The Best of James Blish
- Cover of first edition
- Author: James Blish
- Cover artist: H. R. Van Dongen
- Language: English
- Series: Ballantine's Classic Library of Science Fiction
- Genre: Science fiction
- Publisher: Del Rey/Ballantine
- Publication date: 1979
- Publication place: United States
- Media type: Print (paperback)
- Pages: xxi, 358
- ISBN: 0-345-25600-X
- OCLC: 5345059
- Preceded by: The Best of Hal Clement
- Followed by: The Best of H. P. Lovecraft

= The Best of James Blish =

1979 collection of science fiction short stories by James Blish

The Best of James Blish is a collection of science fiction short stories by American author James Blish (1921–1975), edited by Robert A. W. Lowndes.
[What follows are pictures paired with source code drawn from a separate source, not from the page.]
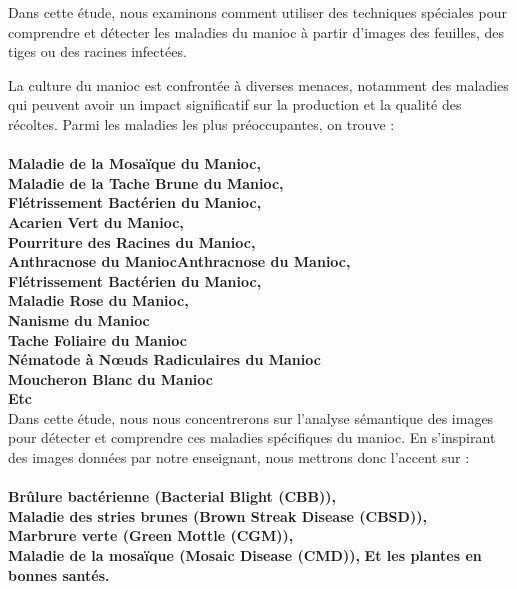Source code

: \documentclass{article}
\begin{document}
		\quad Dans cette étude, nous examinons comment utiliser des techniques spéciales pour comprendre et détecter les maladies du manioc à partir d'images des feuilles, des tiges ou des racines infectées.
		
		\quad La culture du manioc est confrontée à diverses menaces, notamment des maladies qui peuvent avoir un impact significatif sur la production et la qualité des récoltes. Parmi les maladies les plus préoccupantes\cite{msikita_lutte_nodate}, on trouve : \\ \\
		\textemdash \textbf{  Maladie de la Mosaïque du Manioc, } \\
		\textemdash \textbf{ Maladie de la Tache Brune du Manioc, } \\
		\textemdash \textbf{ Flétrissement Bactérien du Manioc, } \\
		\textemdash \textbf{ Acarien Vert du Manioc, } \\
		\textemdash \textbf{  Pourriture des Racines du Manioc, } \\
		\textemdash \textbf{ Anthracnose du ManiocAnthracnose du Manioc, } \\
		\textemdash \textbf{ Flétrissement Bactérien du Manioc, } \\
		\textemdash \textbf{ Maladie Rose du Manioc, } \\
		\textemdash \textbf{ Nanisme du Manioc } \\
		\textemdash \textbf{ Tache Foliaire du Manioc } \\	
		\textemdash \textbf{ Nématode à Nœuds Radiculaires du Manioc } \\	
		\textemdash \textbf{ Moucheron Blanc du Manioc } \\	
		\textemdash \textbf{ Etc } \\	
		
		Dans cette étude, nous nous concentrerons sur l'analyse sémantique des images pour détecter et comprendre ces maladies spécifiques du manioc. En s'inspirant des images données par notre enseignant, nous mettrons donc l'accent sur : \\ \\
		\textemdash \textbf{ Brûlure bactérienne (Bacterial Blight (CBB)), } \\
		\textemdash \textbf{ Maladie des stries brunes (Brown Streak Disease (CBSD)), } \\
		\textemdash \textbf{ Marbrure verte (Green Mottle (CGM)), } \\
		\textemdash \textbf{ Maladie de la mosaïque (Mosaic Disease (CMD)), } \textemdash \textbf{ Et les plantes en bonnes santés. }
		\\
		
\end{document}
It was first published in paperback by Del Rey/Ballantine in August 1979 as a volume in its Classic Library of Science Fiction.

==Contents==
The book contains 12 short works of fiction and an afterword by the author in the persona of one of his pseudonyms, William Atheling Jr., together with an introduction by editor Robert A. W. Lowndes.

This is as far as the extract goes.